Decoding reCAPTCHA

Project team:

Curtis Jones
Jacob Russell

Problem:

As more services are hosted on the Internet the threat of abuse and misconduct grows as well. Some abuse comes in the form of automated programs - a.k.a. "bots" - that sign up for services with the sole intent of abuse. A popular example is a bot which signs up for fraudulent email accounts to spread advertisements and spam.
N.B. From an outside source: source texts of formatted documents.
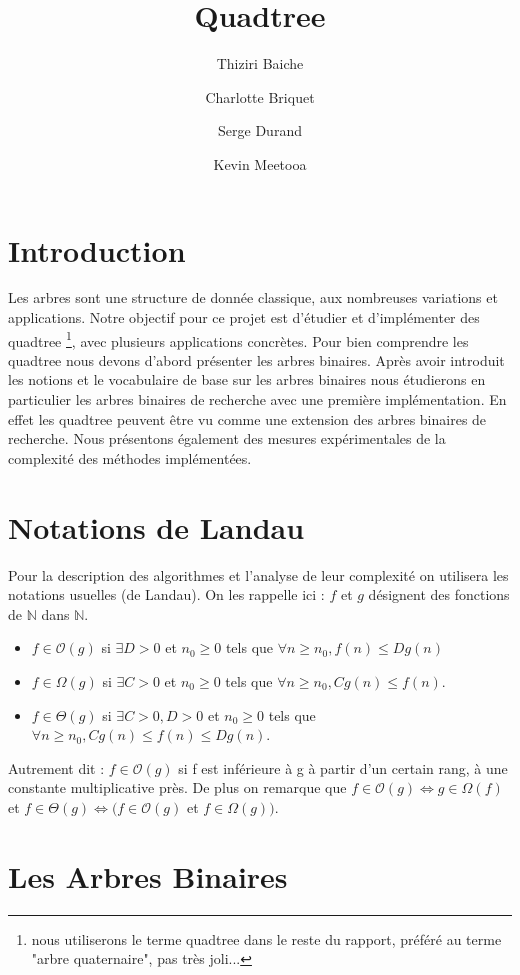 \documentclass{report}
\title{Quadtree}
\author{Thiziri Baiche \and Charlotte Briquet \and Serge Durand \and Kevin Meetooa}
\begin{document}
\maketitle
\tableofcontents
\section{Introduction}
Les arbres sont une structure de donnée classique, aux nombreuses variations et applications. Notre objectif pour ce projet est d'étudier et d'implémenter des quadtree \footnote{nous utiliserons le terme quadtree dans le reste du rapport, préféré au terme "arbre quaternaire", pas très joli...}, avec plusieurs applications concrètes. Pour bien comprendre les quadtree nous devons d'abord présenter les arbres binaires. Après avoir introduit les notions et le vocabulaire de base sur les arbres binaires nous étudierons en particulier les arbres binaires de recherche avec une première implémentation. En effet les quadtree peuvent être vu comme une extension des arbres binaires de recherche. Nous présentons également des mesures expérimentales de la complexité des méthodes implémentées.
\section{Notations de Landau}
Pour la description des algorithmes et l'analyse de leur complexité on utilisera les notations usuelles (de Landau). On les rappelle ici :
$f$ et $g$ désignent des fonctions de $\mathbb{N}$ dans $\mathbb{N}$.
\begin{itemize}
\item $f \in \mathcal{O}(g)$ si $\exists D > 0$ et $n_0 \geq 0$ tels que $\forall n \geq n_0, f(n) \leq Dg(n)$
\item $f \in \Omega(g)$ si $\exists C >0$ et $n_0 \geq 0$ tels que $\forall n \geq n_0, Cg(n) \leq f(n)$.
\item $f \in \Theta(g)$ si $\exists C>0, D>0$ et $n_0 \geq 0$ tels que $\forall n \geq n_0, Cg(n) \leq f(n) \leq Dg(n)$.
\end{itemize}

Autrement dit : $f \in \mathcal{O}(g)$ si f est inférieure à g à partir d'un certain rang, à une constante multiplicative près. 
De plus on remarque que $f \in \mathcal{O}(g) \iff g \in \Omega(f)$ et $f \in \Theta(g) \iff (f \in \mathcal{O}(g)$ et $f \in \Omega(g))$.
\section{Les Arbres Binaires}
\end{document}
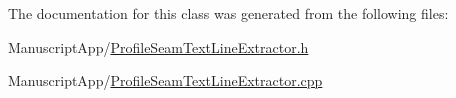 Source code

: The documentation for this class was generated from the following files\+:\begin{DoxyCompactItemize}
\item 
Manuscript\+App/\hyperlink{_profile_seam_text_line_extractor_8h}{Profile\+Seam\+Text\+Line\+Extractor.\+h}\item 
Manuscript\+App/\hyperlink{_profile_seam_text_line_extractor_8cpp}{Profile\+Seam\+Text\+Line\+Extractor.\+cpp}\end{DoxyCompactItemize}
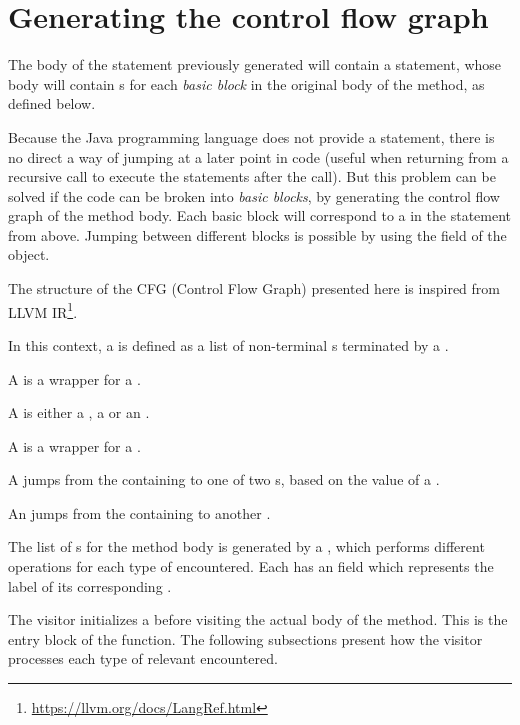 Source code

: \section{Generating the control flow graph}

The body of the  statement previously generated will contain a  statement, whose body will
contain s for each \textit{basic block} in the original body of the method, as defined below.

Because the Java programming language does not provide a  statement, there is no direct a way of jumping at
a later point in code (useful when returning from a recursive call to execute the statements after the call). But this
problem can be solved if the code can be broken into \textit{basic blocks}, by generating the control flow graph of the
method body. Each basic block will correspond to a  in the  statement from above. Jumping
between different blocks is possible by using the  field of the  object.

The structure of the CFG (Control Flow Graph)  presented here is inspired from LLVM
IR\footnote{\url{https://llvm.org/docs/LangRef.html}}.

In this context, a  is defined as a list of non-terminal s terminated by a
.

A  is a wrapper for a .

A  is either a , a  or an
.

A  is a wrapper for a .

A  jumps from the containing  to one of two s, based on the
value of a .

An  jumps from the containing  to another .

The list of s for the method body is generated by a , which performs
different operations for each type of  encountered. Each  has an  field which
represents the label of its corresponding .

The visitor initializes a  before visiting the actual body of the method. This is the entry block of
the function. The following subsections present how the visitor processes each type of relevant 
encountered.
These bots are deterred using an automated verification system called CAPTCHA which stands for "Completely Automated Public Turing test to Tell Computers and Humans Apart". The images are composed of two or more words that are distorted in a way that makes it very difficult for a computer to read but remains relatively easy for a human. The following are examples from Google's reCAPTCHA service.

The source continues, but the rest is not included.